Another novelty, again especially with term policies, is the increasing sophistication of distinguishing various levels of risks. Many companies offer not only 'smoker' or 'nonsmoker' policies, but also one or more 'preferred', 'select', or 'super select' categories for those who are the healthiest, have the best family health history, have healthy and risk-avoiding life-style, etc.
Resulting from the pressure of competition, there are an increasingly wide choice of combination of policy features, and various 'add-ons' that all make finding one's way in the insurance jungle more difficult, but also they give better chance to really tailor-make policies according to individual situations. Savings on policy fees (administrative costs) due to multiple life coverages and other combinations (through various 'riders', such as 'children protection', 'term', 'disability', 'living benefit', 'business overhead protection', 'critical illness', 'health and dental', 'return of premium', 'accidental death and dismemberment', 'inflation protection', 'additional insurance coverage', or 'retirement saving protector' riders) are sometimes significant, in addition to the better match of feature options to needs.

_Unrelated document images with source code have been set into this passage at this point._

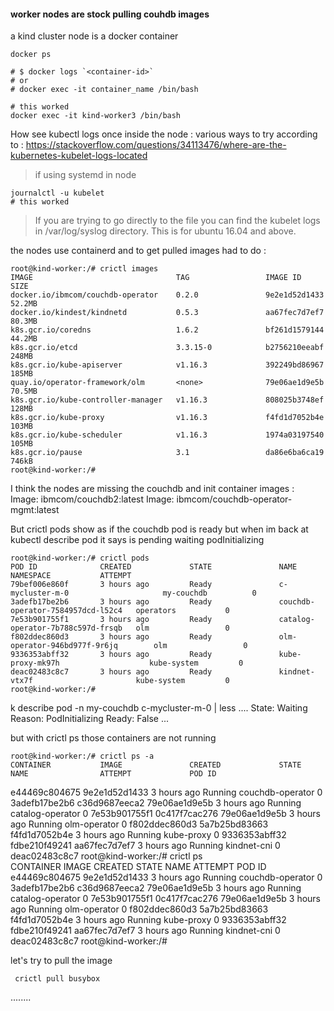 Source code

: 
#### worker nodes are stock pulling couhdb images

a kind cluster node is a docker container

    docker ps

    # $ docker logs `<container-id>`
    # or
    # docker exec -it container_name /bin/bash
    
    # this worked
    docker exec -it kind-worker3 /bin/bash

How see kubectl logs once inside the node :
various ways to try according to : https://stackoverflow.com/questions/34113476/where-are-the-kubernetes-kubelet-logs-located

> if using systemd in node

    journalctl -u kubelet
    # this worked
    
> If you are trying to go directly to the file you can find the kubelet logs in /var/log/syslog directory. This is for ubuntu 16.04 and above.


the nodes use containerd and to get pulled images had to do :
    
    root@kind-worker:/# crictl images
    IMAGE                                TAG                 IMAGE ID            SIZE
    docker.io/ibmcom/couchdb-operator    0.2.0               9e2e1d52d1433       52.2MB
    docker.io/kindest/kindnetd           0.5.3               aa67fec7d7ef7       80.3MB
    k8s.gcr.io/coredns                   1.6.2               bf261d1579144       44.2MB
    k8s.gcr.io/etcd                      3.3.15-0            b2756210eeabf       248MB
    k8s.gcr.io/kube-apiserver            v1.16.3             392249bd86967       185MB
    quay.io/operator-framework/olm       <none>              79e06ae1d9e5b       70.5MB
    k8s.gcr.io/kube-controller-manager   v1.16.3             808025b3748ef       128MB
    k8s.gcr.io/kube-proxy                v1.16.3             f4fd1d7052b4e       103MB
    k8s.gcr.io/kube-scheduler            v1.16.3             1974a03197540       105MB
    k8s.gcr.io/pause                     3.1                 da86e6ba6ca19       746kB
    root@kind-worker:/# 


I think the nodes are missing the couchdb and init container images :   
Image:         ibmcom/couchdb2:latest
Image:         ibmcom/couchdb-operator-mgmt:latest


But crictl pods show as if the couchdb pod is ready but when im back at kubectl describe pod it says is pending waiting podInitializing

    root@kind-worker:/# crictl pods
    POD ID              CREATED             STATE               NAME                                NAMESPACE           ATTEMPT
    79bef006e860f       3 hours ago         Ready               c-mycluster-m-0                     my-couchdb          0
    3adefb17be2b6       3 hours ago         Ready               couchdb-operator-7584957dcd-l52c4   operators           0
    7e53b901755f1       3 hours ago         Ready               catalog-operator-7b788c597d-frsqb   olm                 0
    f802ddec860d3       3 hours ago         Ready               olm-operator-946bd977f-9r6jq        olm                 0
    9336353abff32       3 hours ago         Ready               kube-proxy-mk97h                    kube-system         0
    deac02483c8c7       3 hours ago         Ready               kindnet-vtx7f                       kube-system         0
    root@kind-worker:/# 



k describe pod -n my-couchdb c-mycluster-m-0 | less
....
    State:          Waiting
      Reason:       PodInitializing
    Ready:          False
...

but with crictl ps those containers are not running   

    root@kind-worker:/# crictl ps -a
    CONTAINER           IMAGE               CREATED             STATE               NAME                ATTEMPT             POD ID
e44469c804675       9e2e1d52d1433       3 hours ago         Running             couchdb-operator    0                   3adefb17be2b6
c36d9687eeca2       79e06ae1d9e5b       3 hours ago         Running             catalog-operator    0                   7e53b901755f1
0c417f7cac276       79e06ae1d9e5b       3 hours ago         Running             olm-operator        0                   f802ddec860d3
5a7b25bd83663       f4fd1d7052b4e       3 hours ago         Running             kube-proxy          0                   9336353abff32
fdbe210f49241       aa67fec7d7ef7       3 hours ago         Running             kindnet-cni         0                   deac02483c8c7
root@kind-worker:/# crictl ps   
CONTAINER           IMAGE               CREATED             STATE               NAME                ATTEMPT             POD ID
e44469c804675       9e2e1d52d1433       3 hours ago         Running             couchdb-operator    0                   3adefb17be2b6
c36d9687eeca2       79e06ae1d9e5b       3 hours ago         Running             catalog-operator    0                   7e53b901755f1
0c417f7cac276       79e06ae1d9e5b       3 hours ago         Running             olm-operator        0                   f802ddec860d3
5a7b25bd83663       f4fd1d7052b4e       3 hours ago         Running             kube-proxy          0                   9336353abff32
fdbe210f49241       aa67fec7d7ef7       3 hours ago         Running             kindnet-cni         0                   deac02483c8c7
root@kind-worker:/# 

let's try to pull the image   

     crictl pull busybox
    
........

Competition is heated not only among insurance companies, but also between the insurance industry and banks and other players of the financial sector. Insurance companies are trying to defend their turf mainly from the banks, and at the same time they are expanding their areas of interest to other non-traditional fields. Universal life policies, their increasing sophistication and mushrooming creative applications are mainly the cases in point. As a result, it is not just the self-aggrandizing sales pitch of the insurers that saving connected to insurance protection is frequently quite competitive with other forms, such as mutual funds or RRSPs, even if we disregard the risk protection itself. The main factors to this, as you can check it out in several financial planning publications, are good returns from widely diversified investments, preferential tax-treatment during both accumulation and pay-out, protection from creditors, and guaranteed minimum returns; the last two items in the list being not even available outside insurance policies.
Guaranteed return of the capital and high level of creditor protection are the main attractions of segregated funds that are becoming increasingly popular among investors. Risk-averse people appreciate the first feature, and the second one is mainly important to small-business owners and professionals who can have high risk of personal liability. No need for probate at death is another feature that gives segregated funds extra points when compared with traditional mutual funds. The most recent development on this field has been the introduction of reset-options for the guaranteed amount. What it means is that if the fund value has increased, the owner can lock-in at that new, increased level for a new guarantee period. While not all segregated funds' performance is excellent, there are some that have very impressive track record. Earlier, segregated funds were offered only by insurance companies. Recently, however, mutual fund companies also have started to launch their own segregated funds, in cooperation with insurance companies.